### Task requirements
The line containing "发表于 2024-7-25 13:06" and every line after it, through the last one below: output exactly these and nothing else.

### Data listing
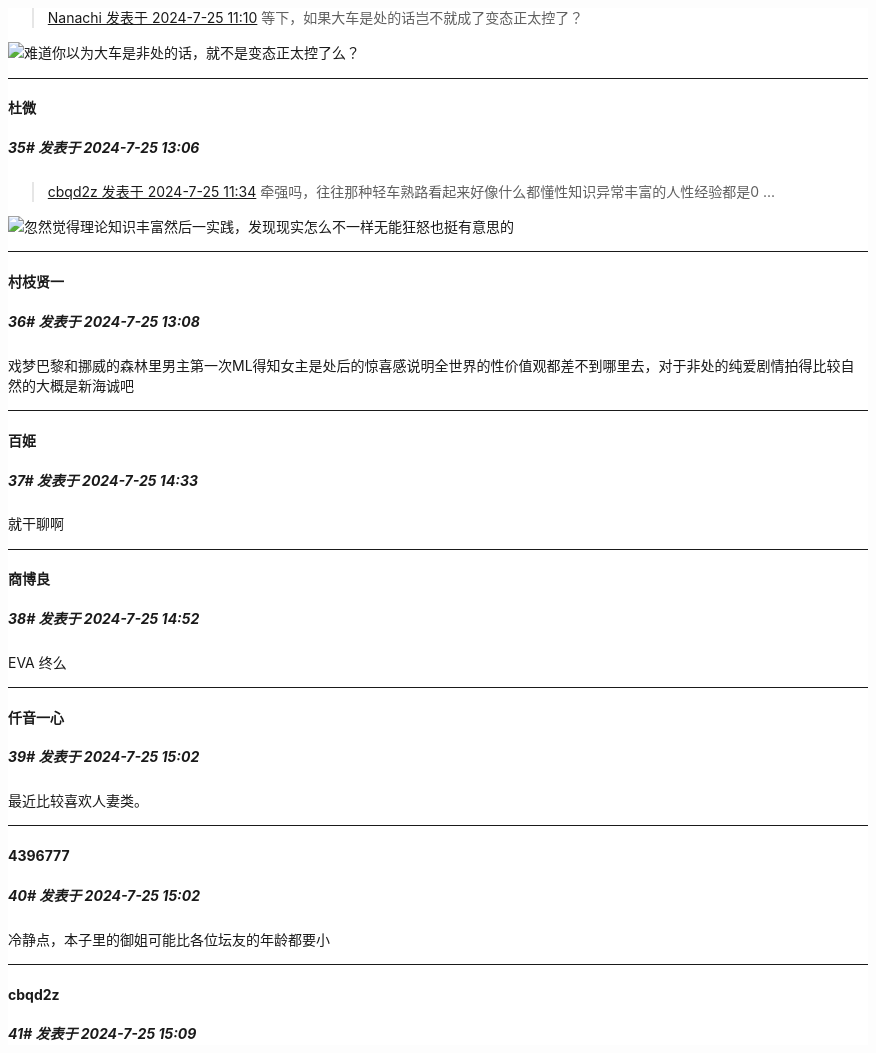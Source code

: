 <blockquote><a href="httphttps://bbs.saraba1st.com/2b/forum.php?mod=redirect&amp;goto=findpost&amp;pid=65690996&amp;ptid=2192639" target="_blank">Nanachi 发表于 2024-7-25 11:10</a>
等下，如果大车是处的话岂不就成了变态正太控了？</blockquote>
<img src="https://static.saraba1st.com/image/smiley/face2017/067.png" referrerpolicy="no-referrer">难道你以为大车是非处的话，就不是变态正太控了么？

*****

####  杜微  
##### 35#       发表于 2024-7-25 13:06

<blockquote><a href="httphttps://bbs.saraba1st.com/2b/forum.php?mod=redirect&amp;goto=findpost&amp;pid=65691277&amp;ptid=2192639" target="_blank">cbqd2z 发表于 2024-7-25 11:34</a>
牵强吗，往往那种轻车熟路看起来好像什么都懂性知识异常丰富的人性经验都是0 ...</blockquote>
<img src="https://static.saraba1st.com/image/smiley/face2017/067.png" referrerpolicy="no-referrer">忽然觉得理论知识丰富然后一实践，发现现实怎么不一样无能狂怒也挺有意思的

*****

####  村枝贤一  
##### 36#       发表于 2024-7-25 13:08

戏梦巴黎和挪威的森林里男主第一次ML得知女主是处后的惊喜感说明全世界的性价值观都差不到哪里去，对于非处的纯爱剧情拍得比较自然的大概是新海诚吧

*****

####  百姫  
##### 37#       发表于 2024-7-25 14:33

就干聊啊

*****

####  商博良  
##### 38#       发表于 2024-7-25 14:52

EVA 终么

*****

####  仟音一心  
##### 39#       发表于 2024-7-25 15:02

最近比较喜欢人妻类。

*****

####  4396777  
##### 40#       发表于 2024-7-25 15:02

冷静点，本子里的御姐可能比各位坛友的年龄都要小


*****

####  cbqd2z  
##### 41#       发表于 2024-7-25 15:09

### Response area
##### 35#       发表于 2024-7-25 13:06

<blockquote><a href="httphttps://bbs.saraba1st.com/2b/forum.php?mod=redirect&amp;goto=findpost&amp;pid=65691277&amp;ptid=2192639" target="_blank">cbqd2z 发表于 2024-7-25 11:34</a>
牵强吗，往往那种轻车熟路看起来好像什么都懂性知识异常丰富的人性经验都是0 ...</blockquote>
<img src="https://static.saraba1st.com/image/smiley/face2017/067.png" referrerpolicy="no-referrer">忽然觉得理论知识丰富然后一实践，发现现实怎么不一样无能狂怒也挺有意思的

*****

####  村枝贤一  
##### 36#       发表于 2024-7-25 13:08

戏梦巴黎和挪威的森林里男主第一次ML得知女主是处后的惊喜感说明全世界的性价值观都差不到哪里去，对于非处的纯爱剧情拍得比较自然的大概是新海诚吧

*****

####  百姫  
##### 37#       发表于 2024-7-25 14:33

就干聊啊

*****

####  商博良  
##### 38#       发表于 2024-7-25 14:52

EVA 终么

*****

####  仟音一心  
##### 39#       发表于 2024-7-25 15:02

最近比较喜欢人妻类。

*****

####  4396777  
##### 40#       发表于 2024-7-25 15:02

冷静点，本子里的御姐可能比各位坛友的年龄都要小


*****

####  cbqd2z  
##### 41#       发表于 2024-7-25 15:09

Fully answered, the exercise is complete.